Macon County Sheriff Mark Gammons responded to complaints that were made this week about food allowances for inmates at the Macon County Jail. Several prisoners complained that they were not getting enough in a given day, and a few concerned citizens made anonymous inquiries into the matter, both at the jail and here at the Macon Co. Times.
“Minor adjustments have been due to the budget cuts that we’re being forced to make by the county court and the county Mayor,” said Gammons. “State law only requires an inmate to have two meals a day, unless they are on a work crew. And then if they’re on a work crew they get a sandwich—bologna, PB&J—while they’re working.
“However, I have noticed that our kids’ lunch at our schools have been cut due to Federal regulations, and I’m looking into putting the prisoners on the same food as our kids, because I feel that if our kids can live off of this, then our inmates can too. We follow the state calorie guidelines; it’s a dietician who does that for us. We’re in compliance.”

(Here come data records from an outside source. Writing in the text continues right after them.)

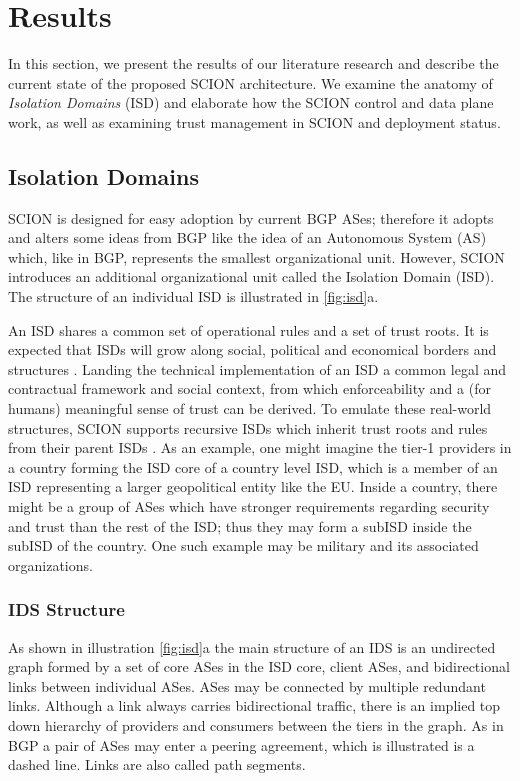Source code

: \documentclass[../eva1_scion.tex]{subfiles}
\begin{document}
    
\section{Results} \label{sec:results}
    In this section, we present the results of our literature research and describe the current state of the proposed SCION architecture. We examine the anatomy of \textit{Isolation Domains} (ISD) and elaborate how the SCION control and data plane work, as well as examining trust management in SCION and deployment status.

    \subsection{Isolation Domains} \label{ssec:isd}
    SCION is designed for easy adoption by current BGP ASes; therefore it adopts and alters some ideas from BGP like the idea of an Autonomous System (AS) which, like in BGP, represents the smallest organizational unit. However, SCION introduces an additional organizational unit called the Isolation Domain (ISD). The structure of an individual ISD is illustrated in \ref{fig:isd}a. 

            An ISD shares a common set of operational rules and a set of trust roots. It is expected that ISDs will grow along social, political and economical borders and structures \cite{scion_2011}. Landing the technical implementation of an ISD a common legal and contractual framework and social context, from which enforceability and a (for humans) meaningful sense of trust can be derived. To emulate these real-world structures, SCION supports recursive ISDs  which inherit trust roots and rules from their parent ISDs \cite{scion_2011}. As an example, one might imagine the tier-1 providers in a country forming the ISD core of a country level ISD, which is a member of an ISD representing a larger geopolitical entity like the EU. Inside a country, there might be a group of ASes which have stronger requirements regarding security and trust than the rest of the ISD; thus they may form a subISD inside the subISD of the country. One such example may be military and its associated organizations.


    \subsubsection{IDS Structure} \label{sssec:isd_structure}
    As shown in illustration \ref{fig:isd}a the main structure of an IDS is an undirected graph formed by a set of core ASes in the ISD core, client ASes, and bidirectional links between individual ASes. ASes may be connected by multiple redundant links. Although a link always carries bidirectional traffic, there is an implied top down hierarchy of providers and consumers between the tiers in the graph. As in BGP a pair of ASes may enter a peering agreement, which is illustrated is a dashed line. Links are also called path segments.
\end{document}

Guidelines mirror the estimated calorie needs laid out by the medical community—calling for between 2,200 and 3,000 calories a day for males and between 1,800 and 2,400 calories for females, depending on age and activity level.
Prisoners also have commissary allowances—meaning that family and loved ones can leave a limited amount of money into a fund for the prisoner, which he or she can use for extras like snacks and treats.
School lunch menus have been recently amended per Federal requirement to include a certain variety of nutritional components. In short, kids are getting smaller portions, with more fruits and vegetables.
“I know it’s not on the local level—it’s a Federal level, which we’re required to meet,” said Gammons, “but I feel that our kids deserve more than our prisoners. They don’t have to be in jail, but the kids do have to be in school.”
The state standards for correctional facilities that Gammons is referring to read as follows:
1. Food service guidelines and a menu pattern approved by a dietician shall be used by each facility in the preparation of meals.
2. Working prisoners shall receive at least three (3) meals every twenty-four (24) hours with no more than fourteen (14) hours between any two meals. At least two (2) of these meals shall be hot. Nonworking prisoners shall receive at least two (2) meals every twenty-four (24) hours with no more than fourteen (14) hours between any two meals.